*ABOUT THIS EXERCISE*: Scan the records for the word "noConcent". Report each line where it occurs.

*SOURCE DATA*:
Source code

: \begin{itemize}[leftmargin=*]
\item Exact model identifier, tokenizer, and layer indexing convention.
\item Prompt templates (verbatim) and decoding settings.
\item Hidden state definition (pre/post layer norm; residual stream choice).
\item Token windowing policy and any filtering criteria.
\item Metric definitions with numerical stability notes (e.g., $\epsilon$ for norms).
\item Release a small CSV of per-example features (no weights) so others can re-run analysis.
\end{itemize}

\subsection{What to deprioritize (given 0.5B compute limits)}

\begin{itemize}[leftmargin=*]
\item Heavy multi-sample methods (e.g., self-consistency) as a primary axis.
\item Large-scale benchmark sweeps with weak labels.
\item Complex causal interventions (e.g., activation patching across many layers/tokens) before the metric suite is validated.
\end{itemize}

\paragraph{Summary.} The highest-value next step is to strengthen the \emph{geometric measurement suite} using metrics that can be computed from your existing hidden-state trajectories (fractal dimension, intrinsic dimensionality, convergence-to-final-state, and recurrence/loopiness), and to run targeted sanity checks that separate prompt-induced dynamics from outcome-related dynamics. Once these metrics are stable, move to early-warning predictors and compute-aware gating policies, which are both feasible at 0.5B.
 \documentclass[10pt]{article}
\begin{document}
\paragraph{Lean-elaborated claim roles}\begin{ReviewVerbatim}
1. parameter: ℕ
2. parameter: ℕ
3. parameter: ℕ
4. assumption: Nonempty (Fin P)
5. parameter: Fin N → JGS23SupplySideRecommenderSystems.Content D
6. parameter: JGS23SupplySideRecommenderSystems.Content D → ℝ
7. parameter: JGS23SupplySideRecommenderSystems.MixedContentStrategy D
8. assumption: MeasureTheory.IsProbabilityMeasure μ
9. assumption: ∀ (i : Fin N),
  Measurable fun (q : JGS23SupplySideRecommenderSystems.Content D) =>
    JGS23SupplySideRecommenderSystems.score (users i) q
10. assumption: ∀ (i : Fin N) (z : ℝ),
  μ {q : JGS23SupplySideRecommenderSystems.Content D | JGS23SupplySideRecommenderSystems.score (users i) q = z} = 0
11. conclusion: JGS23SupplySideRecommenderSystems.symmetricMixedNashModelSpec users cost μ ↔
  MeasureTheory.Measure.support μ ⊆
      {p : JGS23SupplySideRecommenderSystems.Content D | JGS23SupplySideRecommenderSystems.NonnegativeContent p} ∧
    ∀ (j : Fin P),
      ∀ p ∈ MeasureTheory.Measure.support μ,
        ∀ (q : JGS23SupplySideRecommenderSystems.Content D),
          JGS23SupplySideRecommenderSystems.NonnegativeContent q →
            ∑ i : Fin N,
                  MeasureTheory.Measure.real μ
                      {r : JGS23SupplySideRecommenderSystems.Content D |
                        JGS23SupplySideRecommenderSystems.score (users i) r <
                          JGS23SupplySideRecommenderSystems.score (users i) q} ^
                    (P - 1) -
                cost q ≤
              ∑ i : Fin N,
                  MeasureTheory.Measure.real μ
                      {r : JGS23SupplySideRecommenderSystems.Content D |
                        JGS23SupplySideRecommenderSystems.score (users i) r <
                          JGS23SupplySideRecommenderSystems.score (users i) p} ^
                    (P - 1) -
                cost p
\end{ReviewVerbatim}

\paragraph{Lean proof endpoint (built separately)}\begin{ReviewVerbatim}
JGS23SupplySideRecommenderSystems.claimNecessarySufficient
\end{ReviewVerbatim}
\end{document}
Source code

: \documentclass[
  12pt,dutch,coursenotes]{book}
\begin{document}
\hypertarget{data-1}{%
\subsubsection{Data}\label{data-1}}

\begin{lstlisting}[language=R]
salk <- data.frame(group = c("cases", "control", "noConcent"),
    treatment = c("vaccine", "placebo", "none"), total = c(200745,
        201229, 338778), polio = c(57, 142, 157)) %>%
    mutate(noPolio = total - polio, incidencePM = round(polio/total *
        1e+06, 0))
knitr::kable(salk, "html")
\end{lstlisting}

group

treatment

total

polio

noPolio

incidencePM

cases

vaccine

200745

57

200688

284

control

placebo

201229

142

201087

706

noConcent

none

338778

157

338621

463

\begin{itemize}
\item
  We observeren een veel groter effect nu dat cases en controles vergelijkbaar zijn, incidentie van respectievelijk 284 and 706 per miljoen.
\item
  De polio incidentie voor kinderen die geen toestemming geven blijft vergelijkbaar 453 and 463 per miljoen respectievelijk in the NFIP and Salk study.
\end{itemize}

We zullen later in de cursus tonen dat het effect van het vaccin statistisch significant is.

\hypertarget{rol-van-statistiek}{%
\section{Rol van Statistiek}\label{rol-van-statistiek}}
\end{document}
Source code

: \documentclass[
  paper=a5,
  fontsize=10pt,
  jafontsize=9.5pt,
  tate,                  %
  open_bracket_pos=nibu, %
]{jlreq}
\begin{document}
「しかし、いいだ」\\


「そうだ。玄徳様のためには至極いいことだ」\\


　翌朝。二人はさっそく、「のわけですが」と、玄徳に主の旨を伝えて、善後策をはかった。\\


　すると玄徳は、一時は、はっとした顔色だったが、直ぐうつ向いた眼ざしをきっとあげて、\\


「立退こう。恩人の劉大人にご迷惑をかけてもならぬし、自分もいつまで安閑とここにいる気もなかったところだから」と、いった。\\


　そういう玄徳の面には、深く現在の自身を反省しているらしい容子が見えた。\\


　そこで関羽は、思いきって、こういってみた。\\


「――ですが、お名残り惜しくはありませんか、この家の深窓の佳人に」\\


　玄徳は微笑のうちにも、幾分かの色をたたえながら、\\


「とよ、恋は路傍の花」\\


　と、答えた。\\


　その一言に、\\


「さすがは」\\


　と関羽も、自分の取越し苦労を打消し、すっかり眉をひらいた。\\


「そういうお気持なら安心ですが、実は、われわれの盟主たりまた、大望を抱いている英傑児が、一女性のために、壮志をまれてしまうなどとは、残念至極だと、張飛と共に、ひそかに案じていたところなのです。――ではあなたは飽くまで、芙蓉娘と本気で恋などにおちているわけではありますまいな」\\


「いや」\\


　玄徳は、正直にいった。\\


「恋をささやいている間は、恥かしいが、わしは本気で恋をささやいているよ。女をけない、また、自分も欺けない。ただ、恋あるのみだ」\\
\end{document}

*ANSWER SECTION*:
salk <- data.frame(group = c("cases", "control", "noConcent"),
noConcent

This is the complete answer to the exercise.